Como una ráfaga potente que aturde un poco, como un destello breve que embota la cabeza, siento que llega la marea de las palabras. Dormido o despierto, tomando café o conduciendo, no puedo quitármelas de la cabeza. Todo lo que miro, todo lo que hago, las aumenta y las hace más potentes.
Allá donde desvié la mente están ellas, esperando, acechando como lobos para no permitirme ninguna distracción del proceso. Se presentan sin avisar y me sorprenden a cualquier hora.
No puedo retrasar el efecto, una fuerza interior me obliga a pensar con los dedos y a buscar con ansia indefinida un teclado o un papel. La tinta se abre paso con un caudal inconstante, mientras me resuenan en el interior vocablos vacíos que yo mismo relleno.
Jamás distingo si voy hacia delante o hacia atrás. Sólo sé que escribo, de costado a costado, palabras prestadas durante un instante. Alguien me las dicta, alguien que no soy yo. O si lo soy, debo reconocer que no me reconozco.
Llegan como pegotes, sin forma, y me van dejando residuos en las manos. Me manchan de mundo, a mí, que vivo en las nubes…

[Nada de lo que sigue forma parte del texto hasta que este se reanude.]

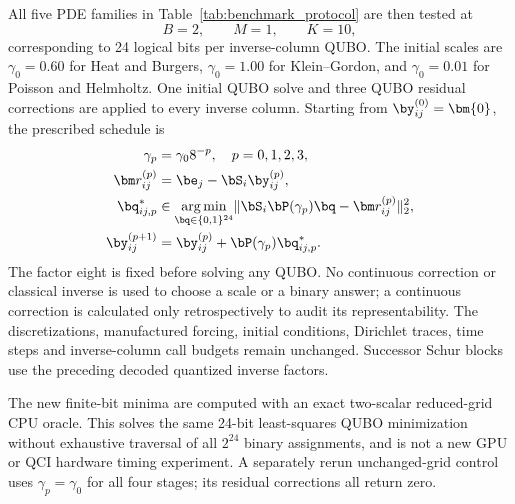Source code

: All five PDE families in Table~\ref{tab:benchmark_protocol} are then tested at
\begin{equation}
    B=2,\qquad M=1,\qquad K=10,
    \label{eq:fixed_validation_encoding}
\end{equation}
corresponding to 24 logical bits per inverse-column QUBO. The initial scales
are $\gamma_0=0.60$ for Heat and Burgers, $\gamma_0=1.00$ for
Klein--Gordon, and $\gamma_0=0.01$ for Poisson and Helmholtz. One initial
QUBO solve and three QUBO residual corrections are applied to every inverse
column. Starting from $\by_{ij}^{(0)}=\bm{0}$, the prescribed schedule is
\begin{align}
  \gamma_p &= \gamma_0 8^{-p},\quad p=0,1,2,3,
    \label{eq:five_pde_scale_schedule}\\
  \bm r_{ij}^{(p)} &= \be_j-\bS_i\by_{ij}^{(p)},\notag\\
  \bq_{ij,p}^{*} &\in \underset{\bq\in\{0,1\}^{24}}{\operatorname{arg\,min}}
    \|\bS_i\bP(\gamma_p)\bq-\bm r_{ij}^{(p)}\|_2^2,\notag\\
  \by_{ij}^{(p+1)} &= \by_{ij}^{(p)}+\bP(\gamma_p)\bq_{ij,p}^{*}.
    \label{eq:five_pde_multiscale}
\end{align}
The factor eight is fixed before solving any QUBO. No continuous correction
or classical inverse is used to choose a scale or a binary answer; a
continuous correction is calculated only retrospectively to audit its
representability. The discretizations, manufactured forcing, initial
conditions, Dirichlet traces, time steps and inverse-column call budgets
remain unchanged. Successor Schur blocks use the preceding decoded quantized
inverse factors.

The new finite-bit minima are computed with an exact two-scalar reduced-grid
CPU oracle. This solves the same 24-bit least-squares QUBO minimization
without exhaustive traversal of all $2^{24}$ binary assignments, and is not
a new GPU or QCI hardware timing experiment. A separately rerun unchanged-grid
control uses $\gamma_p=\gamma_0$ for all four stages; its residual corrections
all return zero.
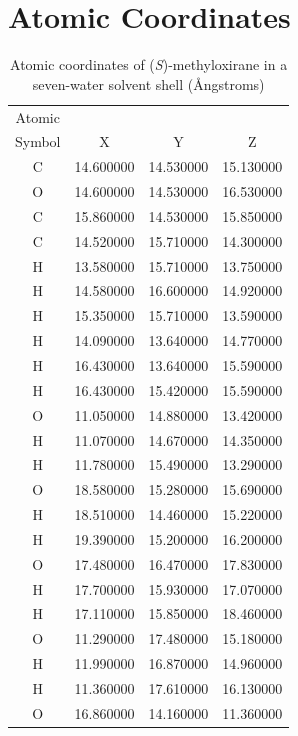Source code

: \clearpage
\section{Atomic Coordinates}
\begin{table}[!ht]
    \centering
    \caption{Atomic coordinates of (\textit{S})-methyloxirane in a seven-water solvent shell
 (\AA ngstroms)}
    \label{metox_7}
    \begin{tabular}{ c c c c }
    \hline
    \hline
    Atomic & & & \\
    Symbol & X & Y & Z \\
    \hline
	C &  14.600000 &  14.530000 &  15.130000 \\
	O &  14.600000 &  14.530000 &  16.530000 \\
	C &  15.860000 &  14.530000 &  15.850000 \\
	C &  14.520000 &  15.710000 &  14.300000 \\
	H &  13.580000 &  15.710000 &  13.750000 \\
	H &  14.580000 &  16.600000 &  14.920000 \\
	H &  15.350000 &  15.710000 &  13.590000 \\
	H &  14.090000 &  13.640000 &  14.770000 \\
	H &  16.430000 &  13.640000 &  15.590000 \\
	H &  16.430000 &  15.420000 &  15.590000 \\
	O &  11.050000 &  14.880000 &  13.420000 \\
	H &  11.070000 &  14.670000 &  14.350000 \\
	H &  11.780000 &  15.490000 &  13.290000 \\
	O &  18.580000 &  15.280000 &  15.690000 \\
	H &  18.510000 &  14.460000 &  15.220000 \\
	H &  19.390000 &  15.200000 &  16.200000 \\
	O &  17.480000 &  16.470000 &  17.830000 \\
	H &  17.700000 &  15.930000 &  17.070000 \\
	H &  17.110000 &  15.850000 &  18.460000 \\
	O &  11.290000 &  17.480000 &  15.180000 \\
	H &  11.990000 &  16.870000 &  14.960000 \\
	H &  11.360000 &  17.610000 &  16.130000 \\
	O &  16.860000 &  14.160000 &  11.360000 \\

\end{tabular}
\end{table}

Lo subo todo, con cuidado para que no resbale, al torno que espera impaciente y blanco tantas veces amigo, tantas otras adversario, mientras intento averiguar qué mensaje me traen encriptado y de qué mundo. Descifro lo que puedo, siempre inseguro del resultado, y compongo un poco el cuadro que me sale.
Algunas veces eso presiento sé que te devuelvo el mensaje completo, que eras tú la voz que me dictaba en la distancia. Pero otras, no sé… Hay muchas otras veces que no me entiendes, que no te entiendo, que no puedes hacer tuyas mis palabras.
Entonces pasas de puntillas por el texto, ni frío ni calor, pensando en que puede haber otros labios escondidos. O que me afecta el otoño y me estoy volviendo cursi. Y yo me defiendo, a veces, con la máscara del humor y, a veces, trascendiendo un poco sobre un argumento fútil.
Y todo para confesarte por si aún no te habías dado cuenta a estas alturas, que no sé escribir como yo desearía, ni como tú quisieras. Que sólo escribo como puedo, como me sale, como yo mismo me dejo; con el único sustento razonable de que tú sí sepas leerme como quiero.
Aunque siempre arrastro esta impresión, impresa y triste, de que nunca he sabido decirte lo que te digo.